Entries provided:
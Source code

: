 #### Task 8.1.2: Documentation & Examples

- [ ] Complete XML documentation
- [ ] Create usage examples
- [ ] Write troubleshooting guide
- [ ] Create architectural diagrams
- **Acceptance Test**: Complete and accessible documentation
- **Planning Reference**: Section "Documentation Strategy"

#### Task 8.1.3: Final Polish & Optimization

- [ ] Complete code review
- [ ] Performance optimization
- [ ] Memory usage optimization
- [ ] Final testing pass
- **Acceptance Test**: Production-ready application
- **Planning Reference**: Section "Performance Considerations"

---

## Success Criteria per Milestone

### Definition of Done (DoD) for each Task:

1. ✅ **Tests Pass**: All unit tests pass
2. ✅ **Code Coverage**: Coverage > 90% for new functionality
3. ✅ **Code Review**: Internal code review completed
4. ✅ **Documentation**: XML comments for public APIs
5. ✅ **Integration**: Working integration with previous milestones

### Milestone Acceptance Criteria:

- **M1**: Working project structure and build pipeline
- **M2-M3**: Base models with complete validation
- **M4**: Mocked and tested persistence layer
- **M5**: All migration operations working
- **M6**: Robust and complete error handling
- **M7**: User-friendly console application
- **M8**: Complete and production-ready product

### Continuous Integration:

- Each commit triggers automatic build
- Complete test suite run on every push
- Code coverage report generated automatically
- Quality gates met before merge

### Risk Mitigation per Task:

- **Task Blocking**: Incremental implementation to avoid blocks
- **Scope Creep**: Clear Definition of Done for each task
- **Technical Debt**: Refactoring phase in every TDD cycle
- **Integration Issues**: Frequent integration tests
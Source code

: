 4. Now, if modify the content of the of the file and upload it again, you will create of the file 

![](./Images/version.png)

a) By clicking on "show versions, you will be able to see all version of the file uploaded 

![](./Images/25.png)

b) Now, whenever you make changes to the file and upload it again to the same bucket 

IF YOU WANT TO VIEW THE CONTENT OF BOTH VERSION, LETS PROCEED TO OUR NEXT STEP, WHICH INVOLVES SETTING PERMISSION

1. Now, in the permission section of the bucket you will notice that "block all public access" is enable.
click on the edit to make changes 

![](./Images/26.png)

What to work on:
Could you write out, exactly as they stand, only the lines above that begin at the line with "- [ ] Complete code review" and stop after the line with "1. ✅ **Tests Pass**: All unit tests pass"?

Task output:
- [ ] Complete code review
- [ ] Performance optimization
- [ ] Memory usage optimization
- [ ] Final testing pass
- **Acceptance Test**: Production-ready application
- **Planning Reference**: Section "Performance Considerations"

---

## Success Criteria per Milestone

### Definition of Done (DoD) for each Task:

1. ✅ **Tests Pass**: All unit tests pass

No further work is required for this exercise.